Au plan politique, en constituant des nécropoles, les princes adoptent le modèle royal, ils créent leur propre «Saint-Denis» non seulement pour honorer leur mémoire, mais aussi afin d'assurer la continuité de leur dynastie et d'asseoir leur pouvoir sur le prestige de leur sang. Les lieux de leur sépulture sont situés souvent au coeur de leurs principautés dans leurs capitales, soit dans la cathédrale, dans une église collégiale ou abbatiale, dans une Sainte Chapelle ou dans des monastères d'ordres dits aristocratiques comme les Célestins ou les Chartreux, rarement dans les églises des ordres mendiants où repose les membres de la moyenne et petite noblesse, les marchands et les artisans.
L'idéal de la bonne mort chrétienne
La mort, désordre par excellence du point de vue physique (intégrité et pureté du corps exposé à la corruption) et du point de vue social (continuité du pouvoir et patrimoine menacés), doit être contrôlée. Or, en dépit des guerres, la majorité des princes meurent dans leur lit. Ils doivent se soumettre aux étapes de la bonne mort prescrites par l'Église: l'endurance de leurs souffrances avec patience, la rédaction de leur testament et la réception des derniers sacrements. Après la mort suivent l'annonce du décès, la toilette funèbre et l'exposition publique. « Le corps est l'objet de tous les égards. Il est tout d'abord exposé publiquement, le visage à découvert: chacun peut constater la réalité de la mort, authentifier le défunt et lui rendre un dernier hommage. Il est ensuite éviscéré, salé et parfumé avant d'être exposé dans un cercueil de plomb. On tente ainsi de retarder la putréfaction du cadavre, de le conserver , certes de manière éphémère, dans son intégrité. Il faut surtout éviter toute odeur désagréable, signe de la corruption des âmes. Puis, pendant plusieurs jours se déroule la veillée funèbre, souvent dans une église ou une chapelle castrale, parfois dans une salle de deuil. Les clercs prient continuellement pour le salut du défunt alors que les visiteurs viennent se recueillir devant sa dépouille. Le poêle et le luminaire soulignent déjà le statut du prince. Sa dernière entrée le manifeste avec davantage d'ostentation.» (p. 132-133)

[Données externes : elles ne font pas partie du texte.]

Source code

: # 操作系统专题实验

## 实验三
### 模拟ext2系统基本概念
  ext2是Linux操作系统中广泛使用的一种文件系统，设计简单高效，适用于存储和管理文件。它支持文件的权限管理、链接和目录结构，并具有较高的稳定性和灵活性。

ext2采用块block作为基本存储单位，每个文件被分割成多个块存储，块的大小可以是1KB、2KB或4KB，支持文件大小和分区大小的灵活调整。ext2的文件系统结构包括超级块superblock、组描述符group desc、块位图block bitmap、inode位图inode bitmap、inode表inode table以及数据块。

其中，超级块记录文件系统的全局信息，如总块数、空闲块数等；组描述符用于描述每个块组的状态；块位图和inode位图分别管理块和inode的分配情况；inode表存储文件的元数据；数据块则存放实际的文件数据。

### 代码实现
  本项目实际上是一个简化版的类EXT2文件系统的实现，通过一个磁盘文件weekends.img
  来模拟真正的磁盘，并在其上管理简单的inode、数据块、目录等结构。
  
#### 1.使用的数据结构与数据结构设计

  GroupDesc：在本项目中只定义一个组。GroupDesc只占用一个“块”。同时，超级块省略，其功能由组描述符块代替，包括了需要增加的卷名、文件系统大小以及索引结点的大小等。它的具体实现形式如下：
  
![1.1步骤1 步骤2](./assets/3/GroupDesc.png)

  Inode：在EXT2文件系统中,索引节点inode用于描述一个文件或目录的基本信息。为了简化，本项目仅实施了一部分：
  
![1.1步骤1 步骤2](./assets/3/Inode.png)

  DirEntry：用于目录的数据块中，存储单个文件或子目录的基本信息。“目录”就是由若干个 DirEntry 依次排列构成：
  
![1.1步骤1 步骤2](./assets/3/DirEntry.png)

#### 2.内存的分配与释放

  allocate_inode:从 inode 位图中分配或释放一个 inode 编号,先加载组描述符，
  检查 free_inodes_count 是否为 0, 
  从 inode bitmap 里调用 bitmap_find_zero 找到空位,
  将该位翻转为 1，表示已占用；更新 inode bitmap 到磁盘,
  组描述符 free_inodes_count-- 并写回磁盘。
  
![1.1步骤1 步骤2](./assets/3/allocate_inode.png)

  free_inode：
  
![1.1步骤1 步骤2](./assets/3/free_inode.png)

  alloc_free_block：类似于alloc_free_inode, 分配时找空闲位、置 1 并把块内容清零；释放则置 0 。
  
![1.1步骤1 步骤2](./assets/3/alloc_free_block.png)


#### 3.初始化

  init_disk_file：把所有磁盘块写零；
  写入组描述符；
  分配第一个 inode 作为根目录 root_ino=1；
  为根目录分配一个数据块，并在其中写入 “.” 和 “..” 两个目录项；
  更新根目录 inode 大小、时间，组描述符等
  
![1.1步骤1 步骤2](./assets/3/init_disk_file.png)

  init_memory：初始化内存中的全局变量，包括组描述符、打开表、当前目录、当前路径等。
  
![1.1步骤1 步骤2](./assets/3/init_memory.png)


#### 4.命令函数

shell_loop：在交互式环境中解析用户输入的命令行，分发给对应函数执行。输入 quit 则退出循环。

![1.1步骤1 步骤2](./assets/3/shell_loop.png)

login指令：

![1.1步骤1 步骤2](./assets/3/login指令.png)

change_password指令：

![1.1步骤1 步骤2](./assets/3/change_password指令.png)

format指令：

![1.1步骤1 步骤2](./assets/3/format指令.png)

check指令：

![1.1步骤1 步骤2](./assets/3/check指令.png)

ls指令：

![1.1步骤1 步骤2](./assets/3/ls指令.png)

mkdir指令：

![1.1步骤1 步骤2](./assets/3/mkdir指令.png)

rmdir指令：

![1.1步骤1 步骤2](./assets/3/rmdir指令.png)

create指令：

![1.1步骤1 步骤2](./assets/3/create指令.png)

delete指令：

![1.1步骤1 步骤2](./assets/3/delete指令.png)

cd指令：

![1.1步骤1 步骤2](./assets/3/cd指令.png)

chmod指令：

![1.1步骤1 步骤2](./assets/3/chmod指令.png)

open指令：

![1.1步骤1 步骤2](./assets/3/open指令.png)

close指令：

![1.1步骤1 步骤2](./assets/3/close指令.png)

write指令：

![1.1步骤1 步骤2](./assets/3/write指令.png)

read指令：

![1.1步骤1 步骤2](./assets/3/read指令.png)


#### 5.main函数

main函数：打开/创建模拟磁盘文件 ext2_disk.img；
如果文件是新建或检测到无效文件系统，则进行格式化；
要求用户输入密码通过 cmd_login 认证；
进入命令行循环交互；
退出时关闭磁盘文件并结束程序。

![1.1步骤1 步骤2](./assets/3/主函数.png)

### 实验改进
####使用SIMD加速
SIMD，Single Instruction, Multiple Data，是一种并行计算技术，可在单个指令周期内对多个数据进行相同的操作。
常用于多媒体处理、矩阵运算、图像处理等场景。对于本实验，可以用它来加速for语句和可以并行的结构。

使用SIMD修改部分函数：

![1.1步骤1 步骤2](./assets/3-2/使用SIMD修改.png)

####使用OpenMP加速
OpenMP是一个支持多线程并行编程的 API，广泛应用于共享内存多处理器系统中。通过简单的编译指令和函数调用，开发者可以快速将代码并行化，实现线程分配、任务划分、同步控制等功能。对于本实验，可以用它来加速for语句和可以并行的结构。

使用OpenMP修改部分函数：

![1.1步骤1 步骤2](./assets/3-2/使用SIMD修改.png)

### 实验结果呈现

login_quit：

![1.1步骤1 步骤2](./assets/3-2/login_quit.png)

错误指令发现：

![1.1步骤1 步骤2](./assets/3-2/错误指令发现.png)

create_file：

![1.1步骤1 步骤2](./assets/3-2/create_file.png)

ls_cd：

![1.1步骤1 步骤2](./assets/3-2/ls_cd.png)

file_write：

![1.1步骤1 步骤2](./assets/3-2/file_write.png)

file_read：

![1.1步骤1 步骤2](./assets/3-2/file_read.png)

Double évolution des funérailles princières
«On assiste au XV° siècle à une double évolution des funérailles princières. D'une part, elles intègrent à la fin de la cérémonie un rituel qui, par des gestes ou (et) paroles rend public le transfert du pouvoir et la continuité dynastique. D'autre part, elles introduisent des insignes qui manifestent, pour la dernière apparition du défunt, son pouvoir politique. En définitive, le cérémonial développé par chacun fait apparaître deux types de principauté. Les ducs qui revendiquent une certaine souveraineté face au royaume développent un rituel particulier qui leur permet d'affirmer leur puissance et leur pouvoir. Les funérailles de Philippe le Bon sont à ce titre exemplaires, avec l'utilisation du dais, de l'épée ducale et du chapeau couronné. [,,,] D'autres principautés vivent au contraire dans l'orbite de la royauté. Les funérailles de leurs ducs n'exposent aucun insigne de pouvoir, comme dans le convoi de Jean de Berry ou de Charles d'Orléans.» Alors que dans la seconde moitié du XVI° siècle les funérailles font l'objet d'une âpre concurrence entre les maisons de Lorraine et de Clèves, d'une part, et de la royauté, d'autre part, d'autres princes optent pour «une cérémonie simple, plus conforme à l'idéal chrétien des funérailles.» (p. 267-268)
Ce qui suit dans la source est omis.